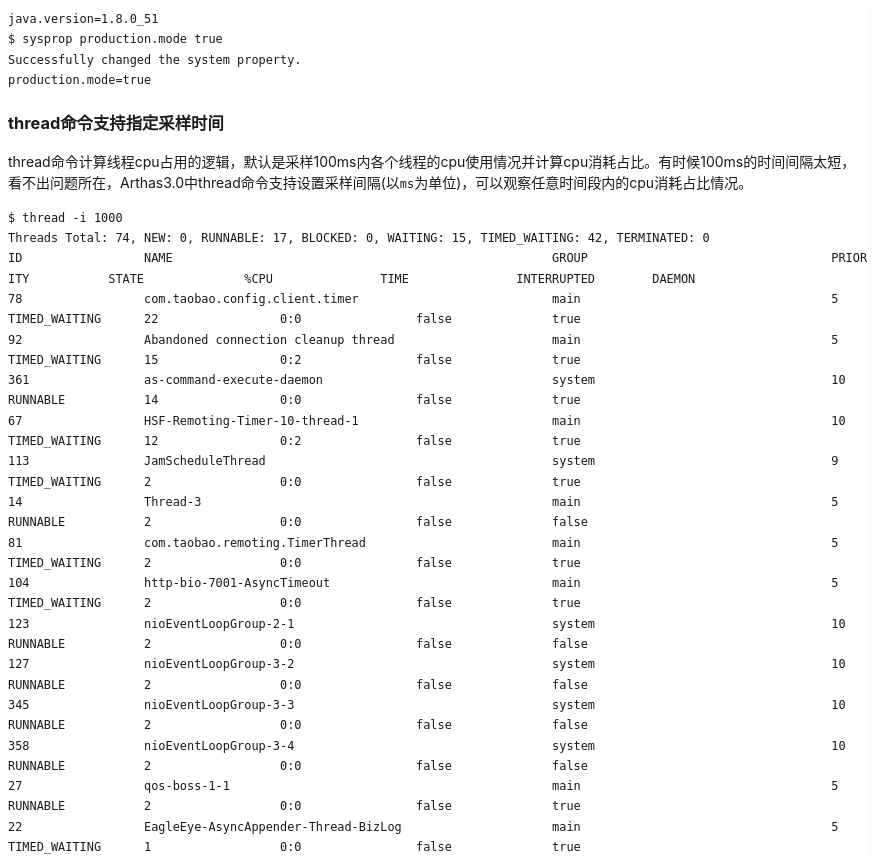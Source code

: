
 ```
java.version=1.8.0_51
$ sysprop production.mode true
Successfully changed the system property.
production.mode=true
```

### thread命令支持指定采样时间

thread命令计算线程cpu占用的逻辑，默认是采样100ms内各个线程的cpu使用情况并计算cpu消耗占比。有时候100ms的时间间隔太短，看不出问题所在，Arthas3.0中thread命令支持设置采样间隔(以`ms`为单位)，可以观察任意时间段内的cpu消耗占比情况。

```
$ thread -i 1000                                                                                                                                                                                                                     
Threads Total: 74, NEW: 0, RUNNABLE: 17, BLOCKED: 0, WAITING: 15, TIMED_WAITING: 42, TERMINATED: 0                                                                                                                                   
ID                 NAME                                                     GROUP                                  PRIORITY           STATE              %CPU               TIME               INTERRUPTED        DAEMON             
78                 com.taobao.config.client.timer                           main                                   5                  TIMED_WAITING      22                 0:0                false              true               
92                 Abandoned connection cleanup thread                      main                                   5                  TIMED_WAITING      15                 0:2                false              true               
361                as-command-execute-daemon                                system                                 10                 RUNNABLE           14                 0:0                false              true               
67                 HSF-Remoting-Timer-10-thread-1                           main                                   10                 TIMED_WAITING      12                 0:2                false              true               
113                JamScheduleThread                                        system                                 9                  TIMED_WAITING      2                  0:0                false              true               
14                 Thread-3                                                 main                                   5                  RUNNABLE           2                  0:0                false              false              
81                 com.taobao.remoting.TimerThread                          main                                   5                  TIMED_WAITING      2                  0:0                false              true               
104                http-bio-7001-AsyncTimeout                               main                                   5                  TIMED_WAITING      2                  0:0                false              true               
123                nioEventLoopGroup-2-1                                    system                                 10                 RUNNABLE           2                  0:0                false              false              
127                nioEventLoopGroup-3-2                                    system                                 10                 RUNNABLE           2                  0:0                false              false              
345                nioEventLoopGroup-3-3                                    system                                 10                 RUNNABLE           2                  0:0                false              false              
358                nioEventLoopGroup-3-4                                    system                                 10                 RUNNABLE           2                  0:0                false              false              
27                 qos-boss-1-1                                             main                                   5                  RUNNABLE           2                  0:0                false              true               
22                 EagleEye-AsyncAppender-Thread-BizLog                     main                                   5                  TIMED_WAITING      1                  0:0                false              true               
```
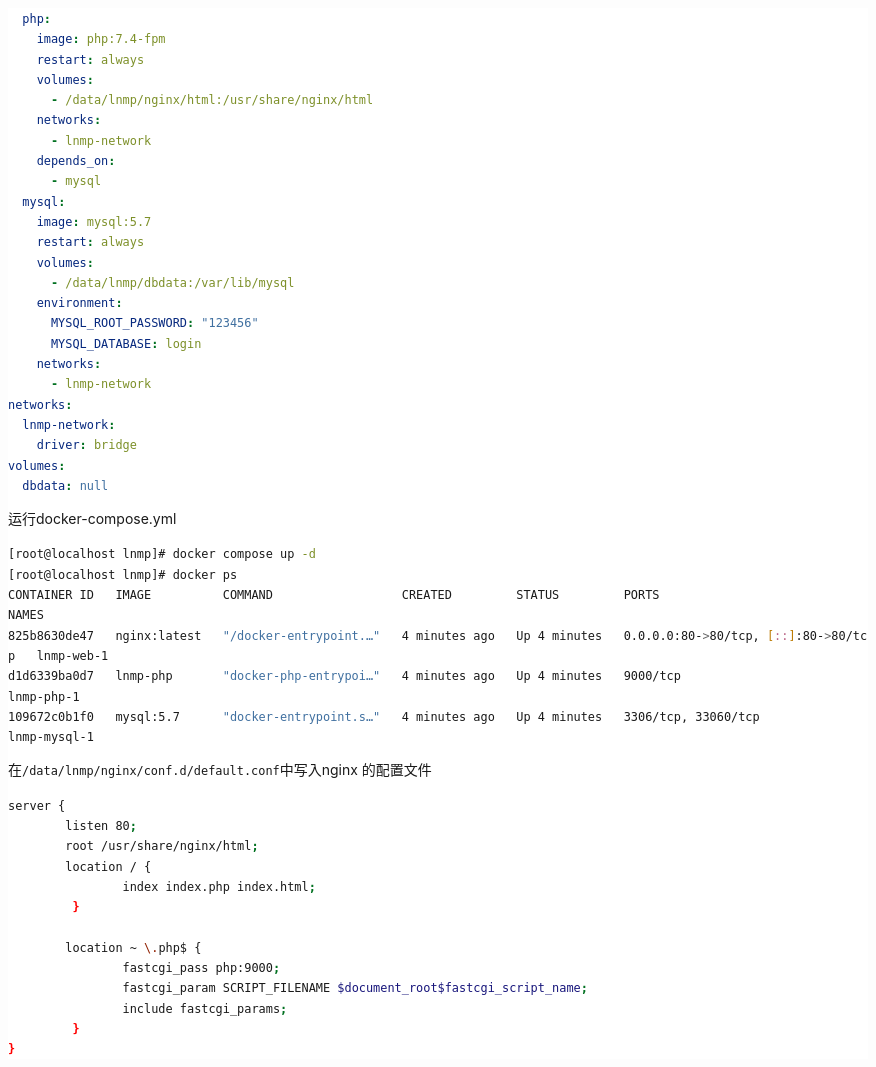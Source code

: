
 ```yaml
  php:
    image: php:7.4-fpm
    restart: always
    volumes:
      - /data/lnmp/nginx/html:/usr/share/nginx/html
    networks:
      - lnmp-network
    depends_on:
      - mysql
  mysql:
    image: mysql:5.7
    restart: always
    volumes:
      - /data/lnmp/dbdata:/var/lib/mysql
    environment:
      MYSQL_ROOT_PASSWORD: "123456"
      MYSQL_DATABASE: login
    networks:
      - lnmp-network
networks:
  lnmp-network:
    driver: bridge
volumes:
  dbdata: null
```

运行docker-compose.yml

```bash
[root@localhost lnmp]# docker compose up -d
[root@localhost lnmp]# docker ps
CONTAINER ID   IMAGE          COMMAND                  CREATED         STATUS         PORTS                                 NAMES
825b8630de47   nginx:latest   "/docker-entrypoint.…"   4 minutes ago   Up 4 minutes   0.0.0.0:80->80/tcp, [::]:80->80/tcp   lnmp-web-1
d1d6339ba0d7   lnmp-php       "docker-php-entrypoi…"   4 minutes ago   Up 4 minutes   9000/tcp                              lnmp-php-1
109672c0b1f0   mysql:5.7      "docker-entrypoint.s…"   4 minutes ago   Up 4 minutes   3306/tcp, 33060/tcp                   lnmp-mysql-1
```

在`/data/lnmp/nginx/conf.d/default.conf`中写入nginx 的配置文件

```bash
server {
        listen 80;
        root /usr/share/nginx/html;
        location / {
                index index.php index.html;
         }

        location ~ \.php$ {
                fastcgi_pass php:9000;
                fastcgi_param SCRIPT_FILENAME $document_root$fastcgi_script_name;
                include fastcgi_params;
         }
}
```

WHAT IS EXPECTED » The pictures are to be omitted, and the rest of the listing is to be transcribed exactly.

ANSWER SPACE »
Source code

:
 ```
java.version=1.8.0_51
$ sysprop production.mode true
Successfully changed the system property.
production.mode=true
```

### thread命令支持指定采样时间

thread命令计算线程cpu占用的逻辑，默认是采样100ms内各个线程的cpu使用情况并计算cpu消耗占比。有时候100ms的时间间隔太短，看不出问题所在，Arthas3.0中thread命令支持设置采样间隔(以`ms`为单位)，可以观察任意时间段内的cpu消耗占比情况。

```
$ thread -i 1000                                                                                                                                                                                                                     
Threads Total: 74, NEW: 0, RUNNABLE: 17, BLOCKED: 0, WAITING: 15, TIMED_WAITING: 42, TERMINATED: 0                                                                                                                                   
ID                 NAME                                                     GROUP                                  PRIORITY           STATE              %CPU               TIME               INTERRUPTED        DAEMON             
78                 com.taobao.config.client.timer                           main                                   5                  TIMED_WAITING      22                 0:0                false              true               
92                 Abandoned connection cleanup thread                      main                                   5                  TIMED_WAITING      15                 0:2                false              true               
361                as-command-execute-daemon                                system                                 10                 RUNNABLE           14                 0:0                false              true               
67                 HSF-Remoting-Timer-10-thread-1                           main                                   10                 TIMED_WAITING      12                 0:2                false              true               
113                JamScheduleThread                                        system                                 9                  TIMED_WAITING      2                  0:0                false              true               
14                 Thread-3                                                 main                                   5                  RUNNABLE           2                  0:0                false              false              
81                 com.taobao.remoting.TimerThread                          main                                   5                  TIMED_WAITING      2                  0:0                false              true               
104                http-bio-7001-AsyncTimeout                               main                                   5                  TIMED_WAITING      2                  0:0                false              true               
123                nioEventLoopGroup-2-1                                    system                                 10                 RUNNABLE           2                  0:0                false              false              
127                nioEventLoopGroup-3-2                                    system                                 10                 RUNNABLE           2                  0:0                false              false              
345                nioEventLoopGroup-3-3                                    system                                 10                 RUNNABLE           2                  0:0                false              false              
358                nioEventLoopGroup-3-4                                    system                                 10                 RUNNABLE           2                  0:0                false              false              
27                 qos-boss-1-1                                             main                                   5                  RUNNABLE           2                  0:0                false              true               
22                 EagleEye-AsyncAppender-Thread-BizLog                     main                                   5                  TIMED_WAITING      1                  0:0                false              true               
```
Source code

:
 ```yaml
  php:
    image: php:7.4-fpm
    restart: always
    volumes:
      - /data/lnmp/nginx/html:/usr/share/nginx/html
    networks:
      - lnmp-network
    depends_on:
      - mysql
  mysql:
    image: mysql:5.7
    restart: always
    volumes:
      - /data/lnmp/dbdata:/var/lib/mysql
    environment:
      MYSQL_ROOT_PASSWORD: "123456"
      MYSQL_DATABASE: login
    networks:
      - lnmp-network
networks:
  lnmp-network:
    driver: bridge
volumes:
  dbdata: null
```

运行docker-compose.yml

```bash
[root@localhost lnmp]# docker compose up -d
[root@localhost lnmp]# docker ps
CONTAINER ID   IMAGE          COMMAND                  CREATED         STATUS         PORTS                                 NAMES
825b8630de47   nginx:latest   "/docker-entrypoint.…"   4 minutes ago   Up 4 minutes   0.0.0.0:80->80/tcp, [::]:80->80/tcp   lnmp-web-1
d1d6339ba0d7   lnmp-php       "docker-php-entrypoi…"   4 minutes ago   Up 4 minutes   9000/tcp                              lnmp-php-1
109672c0b1f0   mysql:5.7      "docker-entrypoint.s…"   4 minutes ago   Up 4 minutes   3306/tcp, 33060/tcp                   lnmp-mysql-1
```

在`/data/lnmp/nginx/conf.d/default.conf`中写入nginx 的配置文件

```bash
server {
        listen 80;
        root /usr/share/nginx/html;
        location / {
                index index.php index.html;
         }

        location ~ \.php$ {
                fastcgi_pass php:9000;
                fastcgi_param SCRIPT_FILENAME $document_root$fastcgi_script_name;
                include fastcgi_params;
         }
}
```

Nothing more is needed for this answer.